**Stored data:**
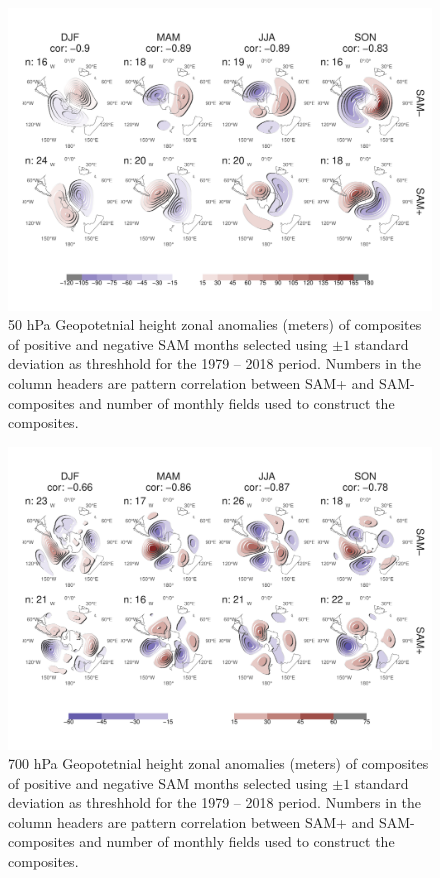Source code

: \documentclass[smallextended]{svjour3}       %
\begin{document}
\begin{figure}
\includegraphics{A3-1} \caption{50 hPa Geopotetnial height zonal anomalies (meters) of composites of positive and negative SAM months selected using $\pm1$ standard deviation as threshhold for the 1979 -- 2018 period. Numbers in the column headers are pattern correlation between SAM+ and SAM- composites and number of monthly fields used to construct the composites.}\label{fig:A3}
\end{figure}

\begin{figure}
\includegraphics{A4-1} \caption{700 hPa Geopotetnial height zonal anomalies (meters) of composites of positive and negative SAM months selected using $\pm1$ standard deviation as threshhold for the 1979 -- 2018 period. Numbers in the column headers are pattern correlation between SAM+ and SAM- composites and number of monthly fields used to construct the composites.}\label{fig:A4}
\end{figure}
\end{document}

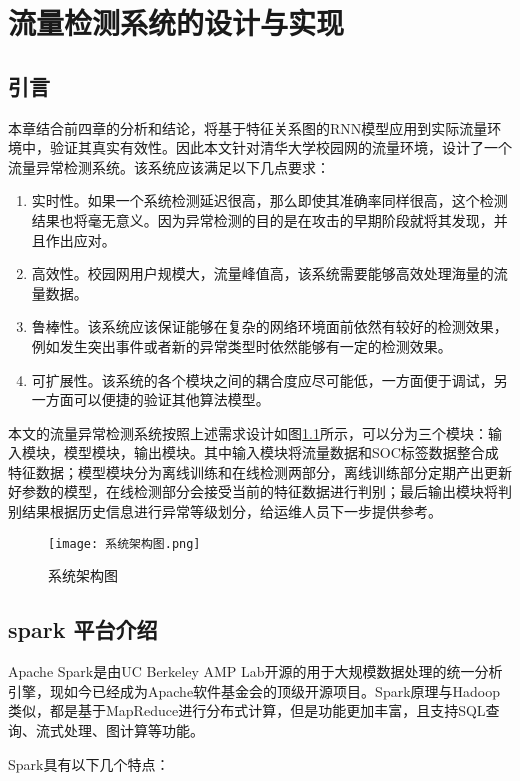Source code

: \chapter{流量检测系统的设计与实现}
\section{引言}
本章结合前四章的分析和结论，将基于特征关系图的RNN模型应用到实际流量环境中，验证其真实有效性。因此本文针对清华大学校园网的流量环境，设计了一个流量异常检测系统。该系统应该满足以下几点要求：
\begin{enumerate}
  \item 实时性。如果一个系统检测延迟很高，那么即使其准确率同样很高，这个检测结果也将毫无意义。因为异常检测的目的是在攻击的早期阶段就将其发现，并且作出应对。
  \item 高效性。校园网用户规模大，流量峰值高，该系统需要能够高效处理海量的流量数据。
  \item 鲁棒性。该系统应该保证能够在复杂的网络环境面前依然有较好的检测效果，例如发生突出事件或者新的异常类型时依然能够有一定的检测效果。
  \item 可扩展性。该系统的各个模块之间的耦合度应尽可能低，一方面便于调试，另一方面可以便捷的验证其他算法模型。
\end{enumerate}

本文的流量异常检测系统按照上述需求设计如图\ref{fig:arch}所示，可以分为三个模块：输入模块，模型模块，输出模块。其中输入模块将流量数据和SOC标签数据整合成特征数据；模型模块分为离线训练和在线检测两部分，离线训练部分定期产出更新好参数的模型，在线检测部分会接受当前的特征数据进行判别；最后输出模块将判别结果根据历史信息进行异常等级划分，给运维人员下一步提供参考。
\begin{figure}
    \centering
    \texttt{[image: 系统架构图.png]}
    \caption{系统架构图}
    \label{fig:arch}
  \end{figure}


\section{spark 平台介绍}
Apache Spark是由UC Berkeley AMP Lab开源的用于大规模数据处理的统一分析引擎\cite{spark}，现如今已经成为Apache软件基金会的顶级开源项目。Spark原理与Hadoop类似，都是基于MapReduce进行分布式计算，但是功能更加丰富，且支持SQL查询、流式处理、图计算等功能。

Spark具有以下几个特点：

**WHAT NEEDS TO BE DONE:**
Locate the lines above that hold the word "label". Show every one of them.

**OUTPUT FOR THIS EXERCISE:**
\includegraphics{A3-1} \caption{50 hPa Geopotetnial height zonal anomalies (meters) of composites of positive and negative SAM months selected using $\pm1$ standard deviation as threshhold for the 1979 -- 2018 period. Numbers in the column headers are pattern correlation between SAM+ and SAM- composites and number of monthly fields used to construct the composites.}\label{fig:A3}
\includegraphics{A4-1} \caption{700 hPa Geopotetnial height zonal anomalies (meters) of composites of positive and negative SAM months selected using $\pm1$ standard deviation as threshhold for the 1979 -- 2018 period. Numbers in the column headers are pattern correlation between SAM+ and SAM- composites and number of monthly fields used to construct the composites.}\label{fig:A4}
    \label{fig:arch}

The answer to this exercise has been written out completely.